ALTRI ATTACCHI. Sulla storia e l’indole di Boko Haram si è scritto tanto, ma questi giorni di Mondiali stanno portando a galla un aspetto dei terroristi nigeriani che fino ad oggi era stato poco considerato: il loro odio per il calcio. Sembra un paradosso in un continente come l’Africa che di calcio si nutre ovunque, dai campi nei villaggi in terra rossa agli stadi delle grandi città. Eppure per i jihadisti il pallone è uno dei segni più “peccaminosi” dell’influenza dell’occidente nella vita della Nigeria e per questo vogliono sradicarlo dalla loro società. I Mondiali sono una festa, ma fanno rima anche con business e consumismo, tutto di matrice europea o americana. Il capo di Boko Haram, Abubakar Shekau, in alcuni video ha condannato questo sport, che corrompe i fedeli musulmani al pari dell’alcol. E il passato più recente testimonia che non sono solo parole: nemmeno 20 giorni fa una bomba piazzata nel piccolo stadio della città di Mubi, stato di Adanawa, ha ucciso 40 persone al termine di una partita di calcio tra due squadre locali. La sera in cui invece si giocava a Lisbona la finale di Champions League tra Atletico e Real Madrid, un autobomba è esplosa presso il View Centre di Jos, dove alcuni tifosi erano radunati per seguire la partita: è morto l’attentatore assieme ad altre tre persone.

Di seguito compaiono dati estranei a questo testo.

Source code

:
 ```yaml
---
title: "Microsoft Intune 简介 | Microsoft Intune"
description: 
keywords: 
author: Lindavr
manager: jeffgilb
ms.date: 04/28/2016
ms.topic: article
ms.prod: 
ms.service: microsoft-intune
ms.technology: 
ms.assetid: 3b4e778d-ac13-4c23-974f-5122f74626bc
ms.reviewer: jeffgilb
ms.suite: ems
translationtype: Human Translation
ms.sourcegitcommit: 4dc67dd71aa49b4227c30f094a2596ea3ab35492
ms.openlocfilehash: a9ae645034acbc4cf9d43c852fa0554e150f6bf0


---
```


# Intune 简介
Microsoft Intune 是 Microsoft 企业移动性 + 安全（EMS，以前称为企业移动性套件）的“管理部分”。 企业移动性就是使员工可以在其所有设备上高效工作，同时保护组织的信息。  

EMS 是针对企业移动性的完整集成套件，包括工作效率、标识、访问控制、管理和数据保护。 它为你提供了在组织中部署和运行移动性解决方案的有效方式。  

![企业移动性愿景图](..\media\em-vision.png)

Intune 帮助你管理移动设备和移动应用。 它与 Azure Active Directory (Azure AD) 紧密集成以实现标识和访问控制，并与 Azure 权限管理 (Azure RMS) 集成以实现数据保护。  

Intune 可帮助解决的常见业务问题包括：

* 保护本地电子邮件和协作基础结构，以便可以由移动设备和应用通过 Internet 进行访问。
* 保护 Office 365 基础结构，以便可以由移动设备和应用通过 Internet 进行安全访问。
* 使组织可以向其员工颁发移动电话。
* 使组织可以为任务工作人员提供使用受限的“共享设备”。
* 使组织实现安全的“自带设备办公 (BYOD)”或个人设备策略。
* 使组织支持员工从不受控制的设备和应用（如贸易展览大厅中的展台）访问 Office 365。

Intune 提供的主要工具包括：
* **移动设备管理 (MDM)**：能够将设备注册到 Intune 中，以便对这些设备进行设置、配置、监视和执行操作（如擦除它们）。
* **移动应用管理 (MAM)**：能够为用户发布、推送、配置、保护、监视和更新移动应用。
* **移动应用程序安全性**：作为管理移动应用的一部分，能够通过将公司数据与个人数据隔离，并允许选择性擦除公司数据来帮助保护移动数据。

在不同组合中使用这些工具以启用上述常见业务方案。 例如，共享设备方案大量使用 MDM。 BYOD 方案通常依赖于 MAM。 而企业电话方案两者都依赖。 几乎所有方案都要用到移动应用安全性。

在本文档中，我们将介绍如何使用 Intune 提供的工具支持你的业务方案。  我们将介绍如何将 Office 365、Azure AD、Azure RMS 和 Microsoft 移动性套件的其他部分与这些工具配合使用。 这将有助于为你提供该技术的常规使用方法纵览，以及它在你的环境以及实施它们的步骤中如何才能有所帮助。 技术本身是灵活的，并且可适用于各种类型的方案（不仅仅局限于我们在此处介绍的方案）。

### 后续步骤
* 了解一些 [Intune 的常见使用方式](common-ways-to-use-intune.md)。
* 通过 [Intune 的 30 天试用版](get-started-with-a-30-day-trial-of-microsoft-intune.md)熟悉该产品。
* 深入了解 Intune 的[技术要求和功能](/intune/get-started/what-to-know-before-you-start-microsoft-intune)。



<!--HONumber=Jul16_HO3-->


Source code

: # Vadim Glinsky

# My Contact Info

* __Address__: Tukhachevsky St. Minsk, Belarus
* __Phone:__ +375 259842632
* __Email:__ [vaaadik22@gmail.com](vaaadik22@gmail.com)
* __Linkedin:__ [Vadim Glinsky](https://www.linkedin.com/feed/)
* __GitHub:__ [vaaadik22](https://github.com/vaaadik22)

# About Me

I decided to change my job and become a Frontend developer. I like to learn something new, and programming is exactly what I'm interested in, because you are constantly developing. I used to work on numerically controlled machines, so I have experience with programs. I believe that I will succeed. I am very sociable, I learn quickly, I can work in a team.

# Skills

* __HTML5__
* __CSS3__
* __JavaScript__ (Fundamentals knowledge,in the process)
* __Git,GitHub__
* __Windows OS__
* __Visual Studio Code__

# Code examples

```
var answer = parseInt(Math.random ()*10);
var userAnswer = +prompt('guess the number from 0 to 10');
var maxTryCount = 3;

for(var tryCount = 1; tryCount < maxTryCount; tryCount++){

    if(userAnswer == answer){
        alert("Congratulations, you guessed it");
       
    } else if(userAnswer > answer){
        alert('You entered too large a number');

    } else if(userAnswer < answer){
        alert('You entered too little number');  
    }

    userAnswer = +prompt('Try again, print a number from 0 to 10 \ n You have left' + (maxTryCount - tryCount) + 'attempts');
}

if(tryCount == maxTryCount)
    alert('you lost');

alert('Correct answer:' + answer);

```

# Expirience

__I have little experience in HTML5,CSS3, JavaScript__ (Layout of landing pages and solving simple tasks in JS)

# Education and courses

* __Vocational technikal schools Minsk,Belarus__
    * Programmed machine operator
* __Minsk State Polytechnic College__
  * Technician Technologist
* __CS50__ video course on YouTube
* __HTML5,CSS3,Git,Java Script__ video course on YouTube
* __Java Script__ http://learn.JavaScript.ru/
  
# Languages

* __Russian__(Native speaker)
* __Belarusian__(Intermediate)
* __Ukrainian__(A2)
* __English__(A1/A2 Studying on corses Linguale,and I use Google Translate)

LA NAZIONALE. Quindi niente dirette in luoghi pubblici quando scendono in campo le “Super Eagles” di Stephen Keshi. La nazionale nigeriana è tanto più invisa a Boko Haram in quanto, mentre i terroristi sono impegnati a combattere la loro “guerra santa”, in maglia bianco-verde giocano sia cattolici che musulmani, questi ultimi indicati dai jihadisti come «traditori venduti alle indegne dottrine dell’Occidente». «Ai terroristi spaventa l’idea che emerga l’armonia tra cattolici e musulmani», è il parere riportato dal Giornale di Ahmed Musa, attaccante musulmano 21enne in forza al Cska Mosca: quando gioca con la Nigeria spesso condivide il posto in campo con Emmanuel Emenike, cristiano che gioca al Fenerbahce. «Prima di ogni partita ci mettiamo in cerchio nello spogliatoio e preghiamo. Tutti insieme, abbracciati, invocando un Dio le cui sfumature sono soltanto linguistiche o di pronuncia». Lo stesso Keshi, il mister, è cattolico e a lui va chiesto il segreto di questa unione così virtuosa, che ha riportato la Nigeria a trionfare un anno fa in Coppa Africa e ora vuole far bene ai Mondiali. Ai fondamentalisti che accusano il calcio di distrarre la gente dai suoi doveri ha risposto diretto: «Il nostro dovere è quello di arrivare in semifinale. I miei ragazzi vogliono stupire il mondo, mostrando ciò di cui sono capaci».